Victoria continues to outperform other Australian states in most key economic indicators, supporting its position as a property hotspot.
According to Oliver Hume’s latest Quarterly Insights report, labour market, economic growth, retail trade and construction work for the state are outpacing national averages:
- Economic activity is 26.9 per cent above the decade-average output and the best national performer
- Wage growth is up 2.7 per cent in the year to December (again, the best nationally)
- Construction work was 33.1 per cent above the average for the decade.
Population growth is also robust. For the year ending 30 September 2018, Victoria recorded the highest population growth rate of all states and territories (2.2%).
Though the overall property market remains cool, select outer and regional locations remain strong prospects. According to property analysts Core Logic, these regions are returning stronger growth relative to the capital cities; “likely due to better housing affordability, more sustainable long-term growth trends and improving economic and demographic conditions” (CoreLogic Hedonic Home Value Index, December 2018 Results).
The Mitchell shire, including the suburbs of Wallan and Broadford, enjoyed an especially strong quarter, with median land prices up 0.7 per cent to $270,000 over the period (Oliver Hume).
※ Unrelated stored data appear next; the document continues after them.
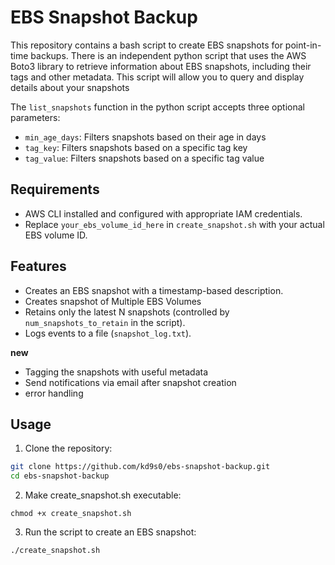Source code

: # EBS Snapshot Backup

This repository contains a bash script to create EBS snapshots for point-in-time backups. There is an independent python script that uses the AWS Boto3 library to retrieve information about EBS snapshots, including their tags and other metadata. This script will allow you to query and display details about your snapshots

The `list_snapshots` function in the python script accepts three optional parameters:

- `min_age_days`: Filters snapshots based on their age in days
- `tag_key`: Filters snapshots based on a specific tag key
- `tag_value`: Filters snapshots based on a specific tag value

## Requirements

- AWS CLI installed and configured with appropriate IAM credentials.
- Replace `your_ebs_volume_id_here` in `create_snapshot.sh` with your actual EBS volume ID.

## Features

- Creates an EBS snapshot with a timestamp-based description.
- Creates snapshot of Multiple EBS Volumes
- Retains only the latest N snapshots (controlled by `num_snapshots_to_retain` in the script).
- Logs events to a file (`snapshot_log.txt`).

**new**
- Tagging the snapshots with useful metadata
- Send notifications via email after snapshot creation
- error handling

## Usage

1. Clone the repository:

```bash
git clone https://github.com/kd9s0/ebs-snapshot-backup.git
cd ebs-snapshot-backup
```

2. Make create_snapshot.sh executable:
```
chmod +x create_snapshot.sh
```

3. Run the script to create an EBS snapshot:
```
./create_snapshot.sh
```
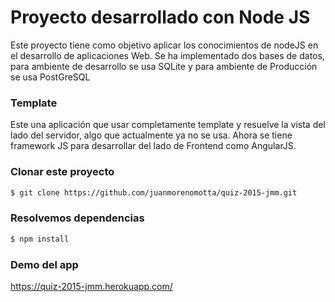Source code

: # Proyecto desarrollado con Node JS
Este proyecto tiene como objetivo aplicar los conocimientos de nodeJS en el desarrollo de aplicaciones Web. Se ha implementado dos bases de datos, para ambiente de desarrollo se usa SQLite y para ambiente de Producción se usa PostGreSQL

### Template
Este una aplicación que usar completamente template y resuelve la vista del lado del servidor, algo que actualmente ya no se usa. Ahora se tiene framework JS para desarrollar del lado de Frontend como AngularJS.

### Clonar este proyecto 
```bash
$ git clone https://github.com/juanmorenomotta/quiz-2015-jmm.git
```

### Resolvemos dependencias
```bash
$ npm install
```

### Demo del app
https://quiz-2015-jmm.herokuapp.com/

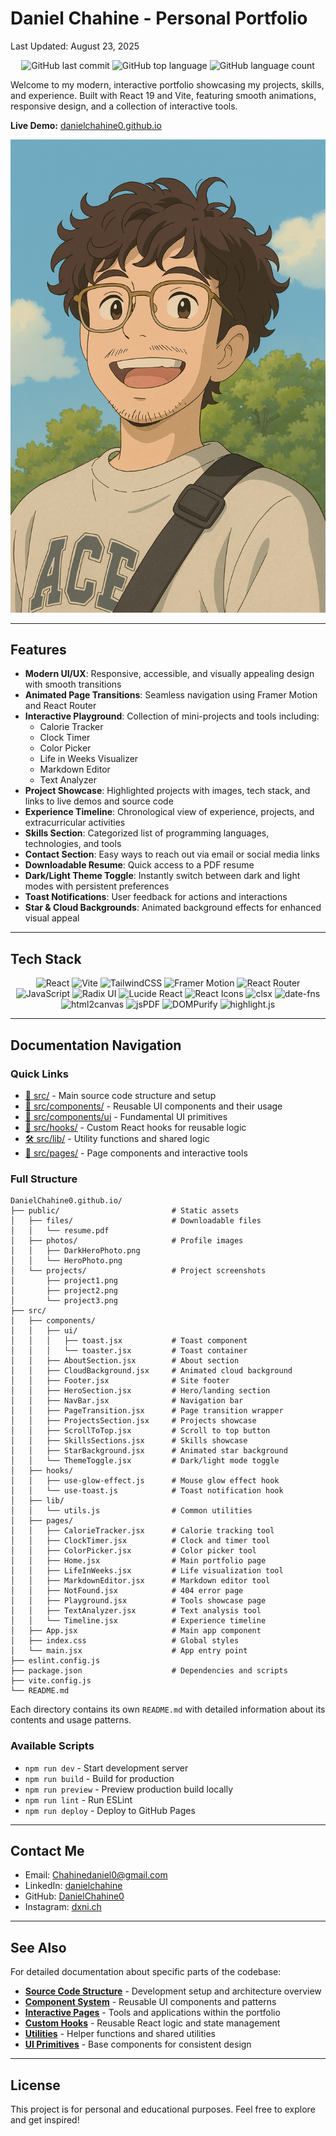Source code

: # Daniel Chahine - Personal Portfolio

Last Updated: August 23, 2025

<p align="center">
  <img alt="GitHub last commit" src="https://img.shields.io/github/last-commit/DanielChahine0/DanielChahine0.github.io?style=for-the-badge&logo=GitHub">
  <img alt="GitHub top language" src="https://img.shields.io/github/languages/top/DanielChahine0/DanielChahine0.github.io?style=for-the-badge&logo=Javascript">
  <img alt="GitHub language count" src="https://img.shields.io/github/languages/count/DanielChahine0/DanielChahine0.github.io?style=for-the-badge">
</p>

Welcome to my modern, interactive portfolio showcasing my projects, skills, and experience. Built with React 19 and Vite, featuring smooth animations, responsive design, and a collection of interactive tools.

**Live Demo:** [danielchahine0.github.io](https://danielchahine0.github.io)

[![Portfolio Preview](public/photos/HeroPhoto.png)](https://danielchahine0.github.io)

---

## Features

- **Modern UI/UX**: Responsive, accessible, and visually appealing design with smooth transitions
- **Animated Page Transitions**: Seamless navigation using Framer Motion and React Router
- **Interactive Playground**: Collection of mini-projects and tools including:
  - Calorie Tracker
  - Clock Timer
  - Color Picker
  - Life in Weeks Visualizer
  - Markdown Editor
  - Text Analyzer
- **Project Showcase**: Highlighted projects with images, tech stack, and links to live demos and source code
- **Experience Timeline**: Chronological view of experience, projects, and extracurricular activities
- **Skills Section**: Categorized list of programming languages, technologies, and tools
- **Contact Section**: Easy ways to reach out via email or social media links
- **Downloadable Resume**: Quick access to a PDF resume
- **Dark/Light Theme Toggle**: Instantly switch between dark and light modes with persistent preferences
- **Toast Notifications**: User feedback for actions and interactions
- **Star & Cloud Backgrounds**: Animated background effects for enhanced visual appeal

---

## Tech Stack

<p align="center">
  <img alt="React" src="https://img.shields.io/badge/React-20232A?style=for-the-badge&logo=react&logoColor=61DAFB">
  <img alt="Vite" src="https://img.shields.io/badge/Vite-B73BFE?style=for-the-badge&logo=vite&logoColor=FFD62E">
  <img alt="TailwindCSS" src="https://img.shields.io/badge/Tailwind_CSS-38B2AC?style=for-the-badge&logo=tailwind-css&logoColor=white">
  <img alt="Framer Motion" src="https://img.shields.io/badge/Framer%20Motion-0055FF?style=for-the-badge&logo=framer&logoColor=white">
  <img alt="React Router" src="https://img.shields.io/badge/React%20Router-CA4245?style=for-the-badge&logo=reactrouter&logoColor=white">
  <img alt="JavaScript" src="https://img.shields.io/badge/JavaScript-F7DF1E?style=for-the-badge&logo=javascript&logoColor=black">
  <img alt="Radix UI" src="https://img.shields.io/badge/Radix%20UI-161618?style=for-the-badge&logo=radixui&logoColor=white">
  <img alt="Lucide React" src="https://img.shields.io/badge/Lucide-F56565?style=for-the-badge&logo=lucide&logoColor=white">
  <img alt="React Icons" src="https://img.shields.io/badge/React%20Icons-61DAFB?style=for-the-badge&logo=react&logoColor=black">
  <img alt="clsx" src="https://img.shields.io/badge/clsx-4F46E5?style=for-the-badge&logo=javascript&logoColor=white">
  <img alt="date-fns" src="https://img.shields.io/badge/date--fns-770C56?style=for-the-badge&logo=javascript&logoColor=white">
  <img alt="html2canvas" src="https://img.shields.io/badge/html2canvas-E34F26?style=for-the-badge&logo=html5&logoColor=white">
  <img alt="jsPDF" src="https://img.shields.io/badge/jsPDF-FF6B6B?style=for-the-badge&logo=adobe-acrobat-reader&logoColor=white">
  <img alt="DOMPurify" src="https://img.shields.io/badge/DOMPurify-4B5563?style=for-the-badge&logo=security&logoColor=white">
  <img alt="highlight.js" src="https://img.shields.io/badge/highlight.js-9CA3AF?style=for-the-badge&logo=javascript&logoColor=white">
</p>

---


## Documentation Navigation

### Quick Links
- [📁 src/](./src/README.md) - Main source code structure and setup
- [🧩 src/components/](./src/components/README.md) - Reusable UI components and their usage
- [🎨 src/components/ui](./src/components/ui/README.md) - Fundamental UI primitives
- [🎣 src/hooks/](./src/hooks/README.md) - Custom React hooks for reusable logic
- [🛠️ src/lib/](./src/lib/README.md) - Utility functions and shared logic
- [📄 src/pages/](./src/pages/README.md) - Page components and interactive tools


### Full Structure
```
DanielChahine0.github.io/
├── public/                         # Static assets
│   ├── files/                      # Downloadable files
│   │   └── resume.pdf              
│   ├── photos/                     # Profile images
│   │   ├── DarkHeroPhoto.png
│   │   └── HeroPhoto.png
│   └── projects/                   # Project screenshots
│       ├── project1.png
│       ├── project2.png
│       └── project3.png
├── src/                            
│   ├── components/                 
│   │   ├── ui/                     
│   │   │   ├── toast.jsx           # Toast component
│   │   │   └── toaster.jsx         # Toast container
│   │   ├── AboutSection.jsx        # About section
│   │   ├── CloudBackground.jsx     # Animated cloud background
│   │   ├── Footer.jsx              # Site footer
│   │   ├── HeroSection.jsx         # Hero/landing section
│   │   ├── NavBar.jsx              # Navigation bar
│   │   ├── PageTransition.jsx      # Page transition wrapper
│   │   ├── ProjectsSection.jsx     # Projects showcase
│   │   ├── ScrollToTop.jsx         # Scroll to top button
│   │   ├── SkillsSections.jsx      # Skills showcase
│   │   ├── StarBackground.jsx      # Animated star background
│   │   └── ThemeToggle.jsx         # Dark/light mode toggle
│   ├── hooks/                      
│   │   ├── use-glow-effect.js      # Mouse glow effect hook
│   │   └── use-toast.js            # Toast notification hook
│   ├── lib/                        
│   │   └── utils.js                # Common utilities
│   ├── pages/                      
│   │   ├── CalorieTracker.jsx      # Calorie tracking tool
│   │   ├── ClockTimer.jsx          # Clock and timer tool
│   │   ├── ColorPicker.jsx         # Color picker tool
│   │   ├── Home.jsx                # Main portfolio page
│   │   ├── LifeInWeeks.jsx         # Life visualization tool
│   │   ├── MarkdownEditor.jsx      # Markdown editor tool
│   │   ├── NotFound.jsx            # 404 error page
│   │   ├── Playground.jsx          # Tools showcase page
│   │   ├── TextAnalyzer.jsx        # Text analysis tool
│   │   └── Timeline.jsx            # Experience timeline
│   ├── App.jsx                     # Main app component
│   ├── index.css                   # Global styles
│   └── main.jsx                    # App entry point
├── eslint.config.js                
├── package.json                    # Dependencies and scripts
├── vite.config.js                  
└── README.md                       
```

Each directory contains its own `README.md` with detailed information about its contents and usage patterns.

### Available Scripts

- `npm run dev` - Start development server
- `npm run build` - Build for production
- `npm run preview` - Preview production build locally
- `npm run lint` - Run ESLint
- `npm run deploy` - Deploy to GitHub Pages

---

## Contact Me

- Email: [Chahinedaniel0@gmail.com](mailto:Chahinedaniel0@gmail.com)
- LinkedIn: [danielchahine](https://www.linkedin.com/in/danielchahine)
- GitHub: [DanielChahine0](https://github.com/DanielChahine0)
- Instagram: [dxni.ch](https://instagram.com/dxni.ch)

---

## See Also

For detailed documentation about specific parts of the codebase:

- **[Source Code Structure](./src/README.md)** - Development setup and architecture overview
- **[Component System](./src/components/README.md)** - Reusable UI components and patterns
- **[Interactive Pages](./src/pages/README.md)** - Tools and applications within the portfolio
- **[Custom Hooks](./src/hooks/README.md)** - Reusable React logic and state management
- **[Utilities](./src/lib/README.md)** - Helper functions and shared utilities
- **[UI Primitives](./src/components/ui/README.md)** - Base components for consistent design

---

## License
This project is for personal and educational purposes. Feel free to explore and get inspired!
In March this year PRD Nationwide named Wallan one of four Victorian regional hot spots, poised for solid growth. Forecast ID anticipates a 76 per cent increase in working age population in Wallan by 2026, and the area is favoured by established couples and families.
Resimax Group property investment specialist Ken Dodds said locations like Mitchell represent strategic opportunities for savvy investors.
“Wallan embodies the investment trifecta: booming population, developing infrastructure, and the balance of amenities and lifestyle Australian residents love,” he said.
“Also, it’s early enough in its life-cycle that there are still major opportunities to secure prized land assets.
“Investors eyeing Australian land and property would do well to focus on Victoria and its regions.”